Plain-text document sources
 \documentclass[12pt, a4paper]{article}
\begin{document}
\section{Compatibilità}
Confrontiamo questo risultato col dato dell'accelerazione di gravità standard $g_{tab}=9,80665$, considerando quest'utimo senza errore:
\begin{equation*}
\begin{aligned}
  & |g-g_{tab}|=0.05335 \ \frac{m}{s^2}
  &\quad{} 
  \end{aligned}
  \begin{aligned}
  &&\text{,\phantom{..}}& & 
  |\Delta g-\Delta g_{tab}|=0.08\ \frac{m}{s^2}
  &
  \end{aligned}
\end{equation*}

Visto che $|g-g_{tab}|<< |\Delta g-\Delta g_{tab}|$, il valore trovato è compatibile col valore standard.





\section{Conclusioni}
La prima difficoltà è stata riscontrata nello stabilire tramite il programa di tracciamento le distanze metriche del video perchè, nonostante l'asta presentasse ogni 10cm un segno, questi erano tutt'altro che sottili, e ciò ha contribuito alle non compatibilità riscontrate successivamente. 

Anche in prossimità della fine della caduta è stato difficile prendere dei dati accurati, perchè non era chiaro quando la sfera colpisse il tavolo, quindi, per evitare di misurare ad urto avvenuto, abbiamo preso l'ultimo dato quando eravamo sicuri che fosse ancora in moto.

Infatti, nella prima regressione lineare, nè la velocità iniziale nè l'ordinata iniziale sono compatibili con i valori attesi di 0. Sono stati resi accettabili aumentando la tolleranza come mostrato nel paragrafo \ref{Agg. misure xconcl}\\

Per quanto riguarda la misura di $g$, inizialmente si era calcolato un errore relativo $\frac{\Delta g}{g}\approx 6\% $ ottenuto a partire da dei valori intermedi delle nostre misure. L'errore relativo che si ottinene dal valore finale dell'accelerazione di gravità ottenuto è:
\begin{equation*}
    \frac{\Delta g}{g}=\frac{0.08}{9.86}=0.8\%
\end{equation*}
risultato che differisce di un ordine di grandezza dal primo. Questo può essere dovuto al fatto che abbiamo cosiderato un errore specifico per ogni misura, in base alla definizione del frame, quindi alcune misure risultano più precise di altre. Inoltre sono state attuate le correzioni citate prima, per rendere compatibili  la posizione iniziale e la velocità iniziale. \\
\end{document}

Problem statement = From the entries above, copy each line that holds "iniziale".

Your solution =
Infatti, nella prima regressione lineare, nè la velocità iniziale nè l'ordinata iniziale sono compatibili con i valori attesi di 0. Sono stati resi accettabili aumentando la tolleranza come mostrato nel paragrafo \ref{Agg. misure xconcl}\\
risultato che differisce di un ordine di grandezza dal primo. Questo può essere dovuto al fatto che abbiamo cosiderato un errore specifico per ogni misura, in base alla definizione del frame, quindi alcune misure risultano più precise di altre. Inoltre sono state attuate le correzioni citate prima, per rendere compatibili  la posizione iniziale e la velocità iniziale. \\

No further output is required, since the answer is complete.